Lunes. Frustraciones varias, muy pequeñas, que se van acumulando. ¿Por qué? Pienso que merezco más. ¿Pero más de qué? ¿Más dinero, más amor? Quizás un poco más de descanso. Pero soy yo mismo el que se interpone entre lo que pienso que merezco y lo que finalmente consigo. No hay más. Finalmente recuperé la guitarra de manos del luthier. El arreglo, caro, es impecable. Sin embargo, le tomé un poco de bronca. Creo que muchos músicos son así también. ¿Así cómo? Necesitan forzar cierto status. Al salir del taller le desee al luthier que su lugar de trabajo se prendiera fuego. Las llamas quizás no solucionen nada. Pero son una fantasía seductora. Esas hermosas guitarras quemándose, años de autosatisfacción, obsesiones y quejas, convertidos en cenizas. ¿Mis libros, mi computadora, mis archivos que relleno con voluntad y paciencia son mi taller de luthería narcisista? ¿Eso debería quemarse, purgarse? No sé para qué escribo y hacerlo solo me trae problemas. Out, damned spot! Out, I say! El suicidio es algo lento, a veces empieza escuchando tangos, haciendo bromas con amigos. Quizás escribo por una única razón neurótica y obsesiva, egoísta y desesperante: porque me da placer.
Martes.
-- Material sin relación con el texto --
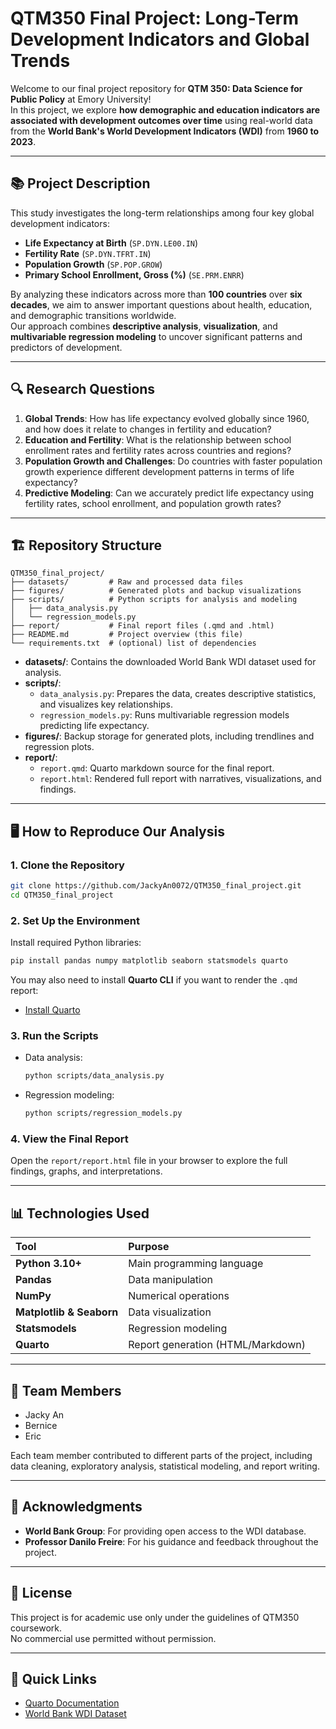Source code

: # QTM350 Final Project: Long-Term Development Indicators and Global Trends

Welcome to our final project repository for **QTM 350: Data Science for Public Policy** at Emory University!  
In this project, we explore **how demographic and education indicators are associated with development outcomes over time** using real-world data from the **World Bank's World Development Indicators (WDI)** from **1960 to 2023**.

---

## 📚 Project Description

This study investigates the long-term relationships among four key global development indicators:

- **Life Expectancy at Birth** (`SP.DYN.LE00.IN`)  
- **Fertility Rate** (`SP.DYN.TFRT.IN`)  
- **Population Growth** (`SP.POP.GROW`)  
- **Primary School Enrollment, Gross (%)** (`SE.PRM.ENRR`)  

By analyzing these indicators across more than **100 countries** over **six decades**, we aim to answer important questions about health, education, and demographic transitions worldwide.  
Our approach combines **descriptive analysis**, **visualization**, and **multivariable regression modeling** to uncover significant patterns and predictors of development.

---

## 🔍 Research Questions

1. **Global Trends**: How has life expectancy evolved globally since 1960, and how does it relate to changes in fertility and education?
2. **Education and Fertility**: What is the relationship between school enrollment rates and fertility rates across countries and regions?
3. **Population Growth and Challenges**: Do countries with faster population growth experience different development patterns in terms of life expectancy?
4. **Predictive Modeling**: Can we accurately predict life expectancy using fertility rates, school enrollment, and population growth rates?

---

## 🏗️ Repository Structure

```
QTM350_final_project/
├── datasets/         # Raw and processed data files
├── figures/          # Generated plots and backup visualizations
├── scripts/          # Python scripts for analysis and modeling
│   ├── data_analysis.py
│   └── regression_models.py
├── report/           # Final report files (.qmd and .html)
├── README.md         # Project overview (this file)
└── requirements.txt  # (optional) list of dependencies
```

- **datasets/**: Contains the downloaded World Bank WDI dataset used for analysis.
- **scripts/**: 
  - `data_analysis.py`: Prepares the data, creates descriptive statistics, and visualizes key relationships.
  - `regression_models.py`: Runs multivariable regression models predicting life expectancy.
- **figures/**: Backup storage for generated plots, including trendlines and regression plots.
- **report/**:
  - `report.qmd`: Quarto markdown source for the final report.
  - `report.html`: Rendered full report with narratives, visualizations, and findings.

---

## 🖥️ How to Reproduce Our Analysis

### 1. Clone the Repository

```bash
git clone https://github.com/JackyAn0072/QTM350_final_project.git
cd QTM350_final_project
```

### 2. Set Up the Environment

Install required Python libraries:

```bash
pip install pandas numpy matplotlib seaborn statsmodels quarto
```

You may also need to install **Quarto CLI** if you want to render the `.qmd` report:
- [Install Quarto](https://quarto.org/docs/get-started/)

### 3. Run the Scripts

- Data analysis:  
  ```bash
  python scripts/data_analysis.py
  ```
- Regression modeling:  
  ```bash
  python scripts/regression_models.py
  ```

### 4. View the Final Report

Open the `report/report.html` file in your browser to explore the full findings, graphs, and interpretations.

---

## 📊 Technologies Used

| Tool | Purpose |
|:-----|:--------|
| **Python 3.10+** | Main programming language |
| **Pandas** | Data manipulation |
| **NumPy** | Numerical operations |
| **Matplotlib & Seaborn** | Data visualization |
| **Statsmodels** | Regression modeling |
| **Quarto** | Report generation (HTML/Markdown) |

---

## 👥 Team Members

- Jacky An  
- Bernice  
- Eric  

Each team member contributed to different parts of the project, including data cleaning, exploratory analysis, statistical modeling, and report writing.

---

## 🙏 Acknowledgments

- **World Bank Group**: For providing open access to the WDI database.
- **Professor Danilo Freire**: For his guidance and feedback throughout the project.

---

## 📄 License

This project is for academic use only under the guidelines of QTM350 coursework.  
No commercial use permitted without permission.

---

## 🚀 Quick Links

- [Quarto Documentation](https://quarto.org/docs/)
- [World Bank WDI Dataset](https://databank.worldbank.org/source/world-development-indicators)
Luis Andrade me comentó que él tomaría con precaución en las direcciones del papelito chino. ¿Qué podría ser? ¿Los órganos que se cosechan son las partes digitales de los incautos?
Miércoles. En su escritorio Billy Wilder tenía un cartel que decía “¿Cómo lo haría Lubitsch?” Parafrasear el ejercicio de esa pregunta resulta útil. ¿Cómo lo habría hecho Borges? ¿Como lo habría hecho Piglia? ¿Cómo lo haría Robles? Sigo releyendo La redes invisibles. Hay ahí una falta de ansiedad para abordar las cultura digital, digamos, un aplomo para que la narración recapture Internet y la domine, que me resulta a la vez un hecho magnético y probo.
Miércoles, más tarde. El verso de una vieja canción, escuchada mil veces, dice algo llamativamente importante: “Nada te ata a leer la novedad.”
Jueves. Tuve que pagar una seña en dólares por una operación de compra que estoy haciendo. Fui a una oficina al Edificio Barolo. Ya en sí mismo el edificio es una anécdota, pero lo mejor fue que la mujer que recibía la seña me pidió mi documento, puso los dólares alrededor y le sacó una foto. Fue un ritual raro. Me explicó que se hace para tener una constancia, por si alguno de los dólares es falso. Capitalismo, dinero, identidad, burocracia, mercado, paranoia. Todo en una sola foto donde aparezco de cara al Estado en mi Documento Nacional de Identidad y rodeado del adusto Benjamín Franklin del billete de cien dólares. (Sobre Franklin leo esto en Twitter: “Ben Franklin wasn't allowed to write the declaration of Independence because it was feared that he would hide a joke in it.”)
Viernes. Arrastro un resfrío desde hace por lo menos una semana. Tengo la nariz tapada con mucho moco. Eso hace, primero, que todo lo que hago me salga más lento, incluidos leer y escribir. Segundo, que todo lo que me rodea parezca polvoriento, o en envuelto en una nube de polvo. Girando por la web encuentro, ¿cómo? no lo recuerdo, un libro titulado Written in the dark: five poets in the siege of Leningrad. El libro trae piezas de Polina Barskova, Gennady Gor, Dmitry Maksimov, Sergey Rudakov, Vladimir Sterligov y Pavel Zaltsman. Se lo paso a Robles y le digo que no me hace falta leer el libro, la sola idea de que exista, con ese título y esos nombres de los cuales desconozco todo, ya de alguna manera me genera cierto goce literario. “Puedo imaginar esos poemas” le digo. Pero, desde luego, no puedo escribirlos. Escribir en el sitio de Leningrado. Quejarse de un resfrío frente a eso parece banal. Nada te ata a leer la novedad.